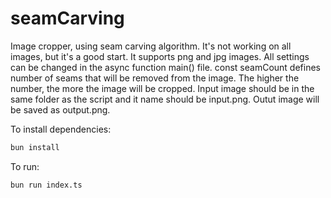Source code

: # seamCarving

Image cropper, using seam carving algorithm. It's not working on all images, but it's a good start.
It supports png and jpg images. All settings can be changed in the async function main() file.
const seamCount defines number of seams that will be removed from the image. The higher the number, the more the image 
will be cropped. Input image should be in the same folder as the script and it name should be input.png. Outut image 
will be saved as output.png.

To install dependencies:

```bash
bun install
```

To run:

```bash
bun run index.ts
```


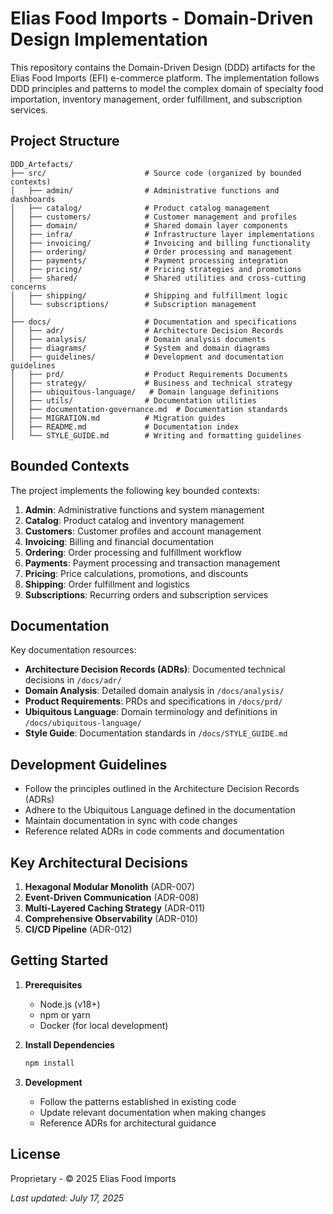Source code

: # Elias Food Imports - Domain-Driven Design Implementation

This repository contains the Domain-Driven Design (DDD) artifacts for the Elias Food Imports (EFI) e-commerce platform. The implementation follows DDD principles and patterns to model the complex domain of specialty food importation, inventory management, order fulfillment, and subscription services.

## Project Structure

```
DDD_Artefacts/
├── src/                      # Source code (organized by bounded contexts)
│   ├── admin/                # Administrative functions and dashboards
│   ├── catalog/              # Product catalog management
│   ├── customers/            # Customer management and profiles
│   ├── domain/               # Shared domain layer components
│   ├── infra/                # Infrastructure layer implementations
│   ├── invoicing/            # Invoicing and billing functionality
│   ├── ordering/             # Order processing and management
│   ├── payments/             # Payment processing integration
│   ├── pricing/              # Pricing strategies and promotions
│   ├── shared/               # Shared utilities and cross-cutting concerns
│   ├── shipping/             # Shipping and fulfillment logic
│   └── subscriptions/        # Subscription management
│
├── docs/                     # Documentation and specifications
│   ├── adr/                  # Architecture Decision Records
│   ├── analysis/             # Domain analysis documents
│   ├── diagrams/             # System and domain diagrams
│   ├── guidelines/           # Development and documentation guidelines
│   ├── prd/                  # Product Requirements Documents
│   ├── strategy/             # Business and technical strategy
│   ├── ubiquitous-language/   # Domain language definitions
│   ├── utils/                # Documentation utilities
│   ├── documentation-governance.md  # Documentation standards
│   ├── MIGRATION.md          # Migration guides
│   ├── README.md             # Documentation index
│   └── STYLE_GUIDE.md        # Writing and formatting guidelines
```

## Bounded Contexts

The project implements the following key bounded contexts:

1. **Admin**: Administrative functions and system management
2. **Catalog**: Product catalog and inventory management
3. **Customers**: Customer profiles and account management
4. **Invoicing**: Billing and financial documentation
5. **Ordering**: Order processing and fulfillment workflow
6. **Payments**: Payment processing and transaction management
7. **Pricing**: Price calculations, promotions, and discounts
8. **Shipping**: Order fulfillment and logistics
9. **Subscriptions**: Recurring orders and subscription services

## Documentation

Key documentation resources:

- **Architecture Decision Records (ADRs)**: Documented technical decisions in `/docs/adr/`
- **Domain Analysis**: Detailed domain analysis in `/docs/analysis/`
- **Product Requirements**: PRDs and specifications in `/docs/prd/`
- **Ubiquitous Language**: Domain terminology and definitions in `/docs/ubiquitous-language/`
- **Style Guide**: Documentation standards in `/docs/STYLE_GUIDE.md`

## Development Guidelines

- Follow the principles outlined in the Architecture Decision Records (ADRs)
- Adhere to the Ubiquitous Language defined in the documentation
- Maintain documentation in sync with code changes
- Reference related ADRs in code comments and documentation

## Key Architectural Decisions

1. **Hexagonal Modular Monolith** (ADR-007)
2. **Event-Driven Communication** (ADR-008)
3. **Multi-Layered Caching Strategy** (ADR-011)
4. **Comprehensive Observability** (ADR-010)
5. **CI/CD Pipeline** (ADR-012)

## Getting Started

1. **Prerequisites**
   - Node.js (v18+)
   - npm or yarn
   - Docker (for local development)

2. **Install Dependencies**
   ```bash
   npm install
   ```

3. **Development**
   - Follow the patterns established in existing code
   - Update relevant documentation when making changes
   - Reference ADRs for architectural guidance

## License

Proprietary - © 2025 Elias Food Imports

_Last updated: July 17, 2025_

**What is needed**
Across the data, find each line that has "technical" in it and copy that line.

**Completed exercise**
│   ├── strategy/             # Business and technical strategy
- **Architecture Decision Records (ADRs)**: Documented technical decisions in `/docs/adr/`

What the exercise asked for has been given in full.